Tuesday, June 12, 2012

Perception is not Reality

Our upcoming conference, “Building Towards 2022” is taking place on 10 April in Doha. Topics to be discussed include cooling of stadia with solar energy and the overhauling of the city’s infrastructure, including the metro network.

To be delivered in less than a decade, these mega projects will have to overcome constraints in time, available resources and finding solutions with technologies that do not yet exist. The extent of complexities in collaborating in the build-up to 2022 cannot be underestimated.

A key success factor in all projects is the ability to allow the best ideas to be heard and taken on. The challenge is to know who to listen to and distinguishing what is reasonable and what is not.

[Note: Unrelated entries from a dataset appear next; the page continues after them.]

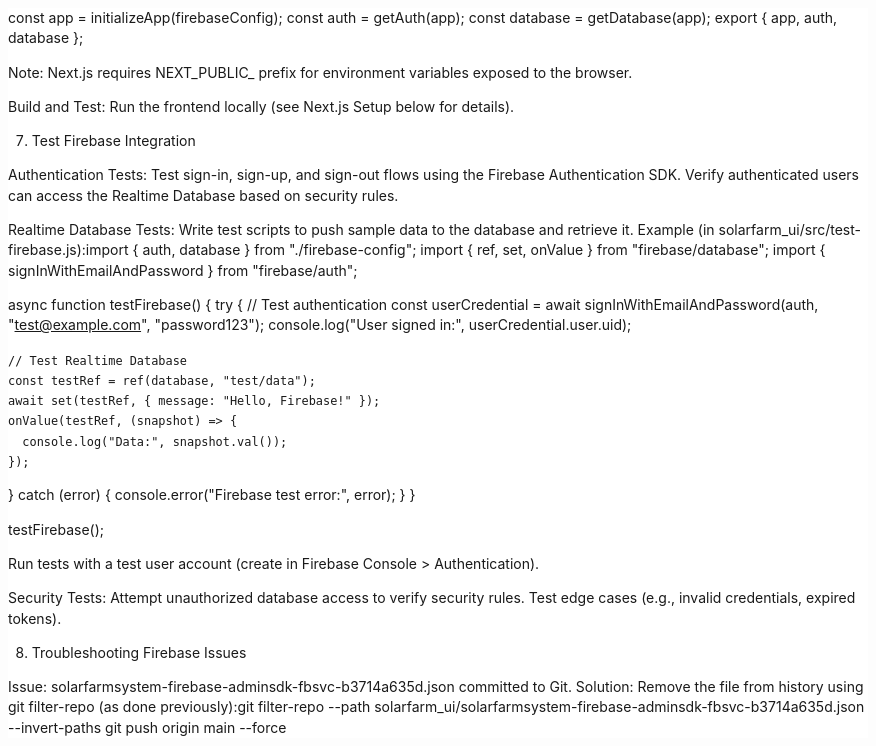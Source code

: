 const app = initializeApp(firebaseConfig);
const auth = getAuth(app);
const database = getDatabase(app);
export { app, auth, database };


Note: Next.js requires NEXT_PUBLIC_ prefix for environment variables exposed to the browser.


Build and Test:
Run the frontend locally (see Next.js Setup below for details).



7. Test Firebase Integration

Authentication Tests:
Test sign-in, sign-up, and sign-out flows using the Firebase Authentication SDK.
Verify authenticated users can access the Realtime Database based on security rules.


Realtime Database Tests:
Write test scripts to push sample data to the database and retrieve it.
Example (in solarfarm_ui/src/test-firebase.js):import { auth, database } from "./firebase-config";
import { ref, set, onValue } from "firebase/database";
import { signInWithEmailAndPassword } from "firebase/auth";

async function testFirebase() {
  try {
    // Test authentication
    const userCredential = await signInWithEmailAndPassword(auth, "test@example.com", "password123");
    console.log("User signed in:", userCredential.user.uid);

    // Test Realtime Database
    const testRef = ref(database, "test/data");
    await set(testRef, { message: "Hello, Firebase!" });
    onValue(testRef, (snapshot) => {
      console.log("Data:", snapshot.val());
    });
  } catch (error) {
    console.error("Firebase test error:", error);
  }
}

testFirebase();


Run tests with a test user account (create in Firebase Console > Authentication).


Security Tests:
Attempt unauthorized database access to verify security rules.
Test edge cases (e.g., invalid credentials, expired tokens).



8. Troubleshooting Firebase Issues

Issue: solarfarmsystem-firebase-adminsdk-fbsvc-b3714a635d.json committed to Git.
Solution: Remove the file from history using git filter-repo (as done previously):git filter-repo --path solarfarm_ui/solarfarmsystem-firebase-adminsdk-fbsvc-b3714a635d.json --invert-paths
git push origin main --force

A major pitfall for any decision maker is to be influenced by group dynamics. Even the most critical individual can be lured into believing that the most charismatic speaker with the most optimistic outlook also has the best ideas. When irrational arguments are left unquestioned and gain broad acceptance, the gap between desired and actual reality becomes unbridgeable and failure becomes inevitable.

The big question is if and how we can learn to better resist making irrational decisions and hold onto insane beliefs that are based on disastrous miscalculations. Having an awareness of how we listen is a good start.

While schools teach reading and writing from the day one, little emphasis is put on learning to listen. In a book released this month, “Power Listening: Mastering the Most Critical Business Skill of All”, Bernard Ferrari outlines interesting stereotypes of bad listening habits to avoid, and which are worth being aware of.

A few of his examples worth mentioning include: The Opinionator who listens primarily to determine whether or not his ideas conform to what he already knows to be true. A trait is the tendency to start sentences with “Listen . . .” and to end them with “. . . right?”

The Preambler is best typified by TV hosts who steer conversations with how they frame the analysis of any information and ask leading questions to produce the desired answers they are seeking.
The Perseverator appears to be engaged in productive dialogue but never advances the conversation. He is simply reiterating the same points and merely rephrasing what is already known. While wanting to seem wise and balanced he is really just holding everyone back.

Answer Man is a person who starts spouting solutions before he even has a clear understanding what the problem at hand is. In contrast to the Opinionator, who is simply just certain that his view is the correct one, the Answer Man is driven by a desire to impress and be seen as the smartest person in the room.

The Pretender is someone who shows his engagement by nodding at all the right moments and might even finish your sentences to show that he is on the same wave length and understands where you are coming from. People belonging to this last group often show a blanket of false empathy to effectively manoeuvre and advance an agenda.

Any inconvenience of accountability is thwarted by never formally agreeing with anything, merely expressing a cordial understanding for everyone.

It can sometimes seem that many people’s ability to listen diminishes the higher one moves up the corporate ladder. A reason may be that, in many cases inexperienced managers will see listening as showing uncertainty and that doubt is interpreted as weakness.

Yet, whether you are an intern or a CEO, stopping to remind oneself once in a while that your perception is not reality can be a valuable lesson to learn, no matter whether you are at the top or the bottom of the pile.
Oscar Wendel is the conference manager for Construction Week.